Venesky‑Brown’s client, a public sector organisation in Edinburgh, is currently looking to recruit an AI Python Engineer for an initial 12 month contract with option to extend on a rate of £600/day (Outside IR35). This role will be based in Edinburgh, however, attendance at the project site will only be required on an as‑needed basis.
Responsibilities
- Build and maintain the shared Python platform library that all workloads depend on — configuration, logging/telemetry, Azure clients, model interface abstractions.
- Hold a high engineering bar across the codebase: type safety, test coverage, linting, dependency hygiene.
- Keep the library’s abstractions clean as models, transports, and workloads rotate underneath them.
- Implement and maintain Temporal‑based workflow workers for the document processing pipeline (ingestion – extraction – reasoning/rule‑assertion – deterministic mapping).
- Build the plumbing that loads and serves open‑weight models inside workers (embedded inference engine pattern), including model provenance verification and warm‑load behaviour.
- Implement per‑queue scaling, priority isolation, and burst handling.
- Develop and maintain Terraform for the platform estate across non‑prod, pre‑prod and prod environments.
- Own the GitOps deployment path (ArgoCD) and the container build/publish pipeline into the registry.
- Operate workloads on AKS — namespaces, autoscaling (KEDA), service mesh, policy and security add‑ons.
- Build telemetry, dashboards and alerting (Managed Prometheus / Grafana, App Insights) shaped for first‑line consumption.
- Implement support automation as a first‑class platform layer — self‑healing operator patterns, runbooks‑as‑code — to minimise manual operational handover. (Directly supports the RUN‑readiness risk on this programme.)
- Implement validation and verification logic so extracted/derived data meets quality standards before it leaves the pipeline.
- Integrate the platform with enterprise systems (message bus, databases, document stores) and support the AI engineers in wiring new model workloads in.

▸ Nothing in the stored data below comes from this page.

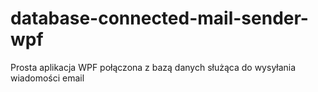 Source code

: # database-connected-mail-sender-wpf
Prosta aplikacja WPF połączona z bazą danych służąca do wysyłania wiadomości email
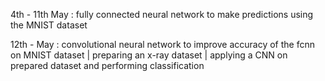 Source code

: 4th - 11th May : fully connected neural network to make predictions using the MNIST dataset

12th - May : convolutional neural network to improve accuracy of the fcnn on MNIST dataset | preparing an x-ray dataset 
    | applying a CNN on prepared dataset and performing classification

- Work to the team’s design and task discipline (low‑level design templates, tightly scoped tasks, ADO tracking).
- Document architecture, runbooks and operational guidance to support deployment and ongoing support.
- Strong, demonstrable production Python — typed code (mypy/strict or equivalent), testing (pytest), linting, packaging and dependency management.

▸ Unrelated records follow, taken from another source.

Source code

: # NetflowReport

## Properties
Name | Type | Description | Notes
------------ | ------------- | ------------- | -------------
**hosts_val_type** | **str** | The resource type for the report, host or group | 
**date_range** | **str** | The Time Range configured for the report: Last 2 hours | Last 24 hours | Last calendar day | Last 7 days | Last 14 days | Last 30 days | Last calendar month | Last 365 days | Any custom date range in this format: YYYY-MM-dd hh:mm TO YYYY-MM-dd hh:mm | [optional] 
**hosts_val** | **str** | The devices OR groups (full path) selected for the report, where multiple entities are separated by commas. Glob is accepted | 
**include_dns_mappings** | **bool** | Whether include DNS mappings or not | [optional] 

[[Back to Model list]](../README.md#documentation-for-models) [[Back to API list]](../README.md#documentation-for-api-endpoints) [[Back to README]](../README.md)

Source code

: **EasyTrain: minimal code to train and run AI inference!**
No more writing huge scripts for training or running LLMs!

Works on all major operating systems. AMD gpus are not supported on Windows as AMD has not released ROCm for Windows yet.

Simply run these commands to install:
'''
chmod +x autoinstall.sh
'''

- Containers and Kubernetes in production: building images, deploying and operating workloads, debugging in‑cluster.
- Infrastructure as code — Terraform (or equivalent) with a modular, environment‑driven structure.
- CI/CD and GitOps — automated build/test/deploy pipelines; declarative deployment.
- Cloud platform engineering, ideally Azure (AKS, Service Bus, managed Postgres, Key Vault, Blob Storage, managed identity).
- Observability — metrics, logs, traces; building dashboards and alerts, not just consuming them.
- Comfort working around AI/ML workloads — integrating model‑serving runtimes, understanding inference resource behaviour — without needing to own model science.
- Experience delivering and operating services end‑to‑end, including the support and maintenance phase.
- Awareness of secure handling of sensitive data and relevant data‑protection obligations.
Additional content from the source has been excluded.